Below are records; reproduce exactly the lines from the one that has "2) Navigate to" through the one that has "<cd src/TNT/>", ends included, and nothing more.

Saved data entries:
- - - - -
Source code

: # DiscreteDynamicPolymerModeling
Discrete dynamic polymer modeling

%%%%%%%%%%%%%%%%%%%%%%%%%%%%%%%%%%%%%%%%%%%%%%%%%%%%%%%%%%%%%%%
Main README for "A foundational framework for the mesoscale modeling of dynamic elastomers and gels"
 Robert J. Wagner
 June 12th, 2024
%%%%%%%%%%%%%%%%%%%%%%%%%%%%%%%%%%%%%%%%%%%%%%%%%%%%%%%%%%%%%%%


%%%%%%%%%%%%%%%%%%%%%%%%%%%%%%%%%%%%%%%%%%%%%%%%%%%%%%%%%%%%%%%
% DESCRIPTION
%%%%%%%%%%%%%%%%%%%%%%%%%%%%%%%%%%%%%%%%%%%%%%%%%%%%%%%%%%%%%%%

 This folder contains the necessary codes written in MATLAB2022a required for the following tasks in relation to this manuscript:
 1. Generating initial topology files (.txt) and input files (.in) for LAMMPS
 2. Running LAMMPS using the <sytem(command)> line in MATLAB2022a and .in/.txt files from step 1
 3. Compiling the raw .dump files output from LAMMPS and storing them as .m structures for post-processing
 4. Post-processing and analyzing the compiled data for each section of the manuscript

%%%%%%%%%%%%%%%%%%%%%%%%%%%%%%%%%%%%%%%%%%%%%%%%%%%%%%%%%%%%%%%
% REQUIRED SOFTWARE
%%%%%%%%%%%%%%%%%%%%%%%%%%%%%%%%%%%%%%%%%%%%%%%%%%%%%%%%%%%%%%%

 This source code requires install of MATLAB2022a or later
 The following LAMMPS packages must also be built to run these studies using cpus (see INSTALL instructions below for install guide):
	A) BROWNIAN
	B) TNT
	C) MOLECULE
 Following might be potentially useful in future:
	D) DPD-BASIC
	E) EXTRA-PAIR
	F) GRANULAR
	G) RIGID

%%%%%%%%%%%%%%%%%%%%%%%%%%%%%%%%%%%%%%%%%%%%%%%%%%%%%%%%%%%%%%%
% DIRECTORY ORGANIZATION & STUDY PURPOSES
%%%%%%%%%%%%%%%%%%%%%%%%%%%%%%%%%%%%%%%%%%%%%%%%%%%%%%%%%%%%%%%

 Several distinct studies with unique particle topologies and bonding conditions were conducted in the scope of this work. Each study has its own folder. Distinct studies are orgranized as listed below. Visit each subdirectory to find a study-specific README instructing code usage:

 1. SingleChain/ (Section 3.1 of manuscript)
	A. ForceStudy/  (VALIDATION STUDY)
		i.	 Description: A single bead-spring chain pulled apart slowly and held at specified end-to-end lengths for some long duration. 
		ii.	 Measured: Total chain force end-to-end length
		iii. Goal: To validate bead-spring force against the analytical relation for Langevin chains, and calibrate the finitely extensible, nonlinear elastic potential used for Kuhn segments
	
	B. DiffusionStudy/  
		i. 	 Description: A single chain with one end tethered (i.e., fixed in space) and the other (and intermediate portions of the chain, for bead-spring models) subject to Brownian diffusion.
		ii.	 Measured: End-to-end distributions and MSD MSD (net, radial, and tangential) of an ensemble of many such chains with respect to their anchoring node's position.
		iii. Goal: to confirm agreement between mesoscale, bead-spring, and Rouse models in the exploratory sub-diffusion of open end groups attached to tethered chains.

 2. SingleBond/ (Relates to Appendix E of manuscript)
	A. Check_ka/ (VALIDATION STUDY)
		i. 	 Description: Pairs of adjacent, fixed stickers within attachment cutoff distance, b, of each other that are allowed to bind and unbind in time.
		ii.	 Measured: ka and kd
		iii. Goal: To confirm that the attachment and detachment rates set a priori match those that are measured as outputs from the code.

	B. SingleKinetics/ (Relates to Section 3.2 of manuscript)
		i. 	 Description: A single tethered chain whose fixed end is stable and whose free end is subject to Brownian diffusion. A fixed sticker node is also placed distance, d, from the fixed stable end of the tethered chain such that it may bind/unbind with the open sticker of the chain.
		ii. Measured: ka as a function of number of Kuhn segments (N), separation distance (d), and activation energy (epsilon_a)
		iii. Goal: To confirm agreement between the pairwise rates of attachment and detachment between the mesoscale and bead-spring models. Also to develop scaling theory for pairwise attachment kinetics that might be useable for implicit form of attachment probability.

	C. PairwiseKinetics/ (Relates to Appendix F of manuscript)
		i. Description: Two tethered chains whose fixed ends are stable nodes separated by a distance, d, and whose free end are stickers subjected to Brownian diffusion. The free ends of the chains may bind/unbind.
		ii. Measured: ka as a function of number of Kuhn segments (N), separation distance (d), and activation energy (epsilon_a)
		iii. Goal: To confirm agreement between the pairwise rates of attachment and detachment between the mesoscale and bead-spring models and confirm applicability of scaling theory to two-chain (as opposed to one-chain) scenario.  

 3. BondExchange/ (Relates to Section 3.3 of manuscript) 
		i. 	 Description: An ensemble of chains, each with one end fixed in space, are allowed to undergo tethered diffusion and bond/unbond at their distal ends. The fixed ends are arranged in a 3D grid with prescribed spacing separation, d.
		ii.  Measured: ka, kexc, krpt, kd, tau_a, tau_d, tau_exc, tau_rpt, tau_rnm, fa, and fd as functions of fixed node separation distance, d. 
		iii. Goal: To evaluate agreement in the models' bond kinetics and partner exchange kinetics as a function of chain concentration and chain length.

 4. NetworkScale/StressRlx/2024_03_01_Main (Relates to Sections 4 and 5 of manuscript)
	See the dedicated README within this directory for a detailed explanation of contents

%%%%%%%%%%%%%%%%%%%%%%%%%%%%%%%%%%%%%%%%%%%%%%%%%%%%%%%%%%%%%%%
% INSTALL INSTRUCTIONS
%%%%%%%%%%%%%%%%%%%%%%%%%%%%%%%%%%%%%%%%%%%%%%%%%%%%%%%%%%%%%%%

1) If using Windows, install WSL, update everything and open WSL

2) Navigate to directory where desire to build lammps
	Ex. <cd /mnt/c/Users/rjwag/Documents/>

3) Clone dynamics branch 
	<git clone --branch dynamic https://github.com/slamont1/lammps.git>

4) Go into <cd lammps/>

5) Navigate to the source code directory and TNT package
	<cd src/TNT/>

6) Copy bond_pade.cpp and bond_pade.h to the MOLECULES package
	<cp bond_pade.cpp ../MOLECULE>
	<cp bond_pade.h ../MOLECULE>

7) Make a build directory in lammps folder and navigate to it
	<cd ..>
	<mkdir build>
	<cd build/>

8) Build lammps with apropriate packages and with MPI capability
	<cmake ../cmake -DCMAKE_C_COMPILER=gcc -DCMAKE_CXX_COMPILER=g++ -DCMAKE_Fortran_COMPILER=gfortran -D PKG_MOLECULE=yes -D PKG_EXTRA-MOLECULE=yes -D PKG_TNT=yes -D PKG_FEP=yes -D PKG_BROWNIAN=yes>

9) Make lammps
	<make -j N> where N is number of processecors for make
- - - - -
• **Task response**:
2) Navigate to directory where desire to build lammps
	Ex. <cd /mnt/c/Users/rjwag/Documents/>

3) Clone dynamics branch 
	<git clone --branch dynamic https://github.com/slamont1/lammps.git>

4) Go into <cd lammps/>

5) Navigate to the source code directory and TNT package
	<cd src/TNT/>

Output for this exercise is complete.